Description of the task:
Your answer must hold only the lines below from the line containing "cloud servers under" through the line containing "utilise this dataset.", each reproduced exactly.

Information shown:
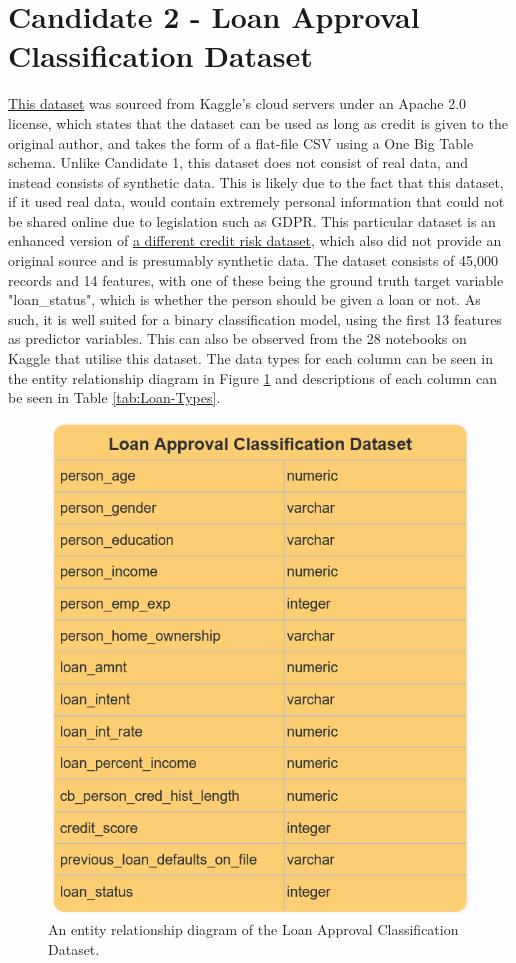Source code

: \documentclass[12pt]{report}
\begin{document}
\section{Candidate 2 - Loan Approval Classification Dataset}
\href{https://www.kaggle.com/datasets/taweilo/loan-approval-classification-data}{This dataset} was sourced from Kaggle's cloud servers under 
an Apache 2.0 license, which states that the dataset can be used as long as credit is given to the original author,
and takes the form of a flat-file CSV using a One Big Table schema. Unlike Candidate 1, this dataset does not consist of real data, and 
instead consists of synthetic data. This is likely due to the fact that this dataset, if it used real data, would contain extremely personal 
information that could not be shared online due to legislation such as GDPR. This particular dataset is an enhanced version of \href{https://www.kaggle.com/datasets/laotse/credit-risk-dataset}{a different credit risk dataset},
which also did not provide an original source and is presumably synthetic data. The dataset consists of 45,000 records and 14 features, with 
one of these being the ground truth target variable "loan\_status", which is whether the person should be given a loan or not. As such, it is well suited 
for a binary classification model, using the first 13 features as predictor variables. This can also be observed from the 28 notebooks on Kaggle that 
utilise this dataset. The data types for each column can be seen in the entity relationship diagram in Figure \ref{fig:Loan-ERD} and 
descriptions of each column can be seen in Table \ref{tab:Loan-Types}.

\begin{figure}[H]
    \centering
    \includegraphics[width=.75\linewidth]{Loan-ERD.png}
    \caption{An entity relationship diagram of the Loan Approval Classification Dataset.}
    \label{fig:Loan-ERD}
\end{figure}
\end{document}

Task result:
\href{https://www.kaggle.com/datasets/taweilo/loan-approval-classification-data}{This dataset} was sourced from Kaggle's cloud servers under 
an Apache 2.0 license, which states that the dataset can be used as long as credit is given to the original author,
and takes the form of a flat-file CSV using a One Big Table schema. Unlike Candidate 1, this dataset does not consist of real data, and 
instead consists of synthetic data. This is likely due to the fact that this dataset, if it used real data, would contain extremely personal 
information that could not be shared online due to legislation such as GDPR. This particular dataset is an enhanced version of \href{https://www.kaggle.com/datasets/laotse/credit-risk-dataset}{a different credit risk dataset},
which also did not provide an original source and is presumably synthetic data. The dataset consists of 45,000 records and 14 features, with 
one of these being the ground truth target variable "loan\_status", which is whether the person should be given a loan or not. As such, it is well suited 
for a binary classification model, using the first 13 features as predictor variables. This can also be observed from the 28 notebooks on Kaggle that 
utilise this dataset. The data types for each column can be seen in the entity relationship diagram in Figure \ref{fig:Loan-ERD} and 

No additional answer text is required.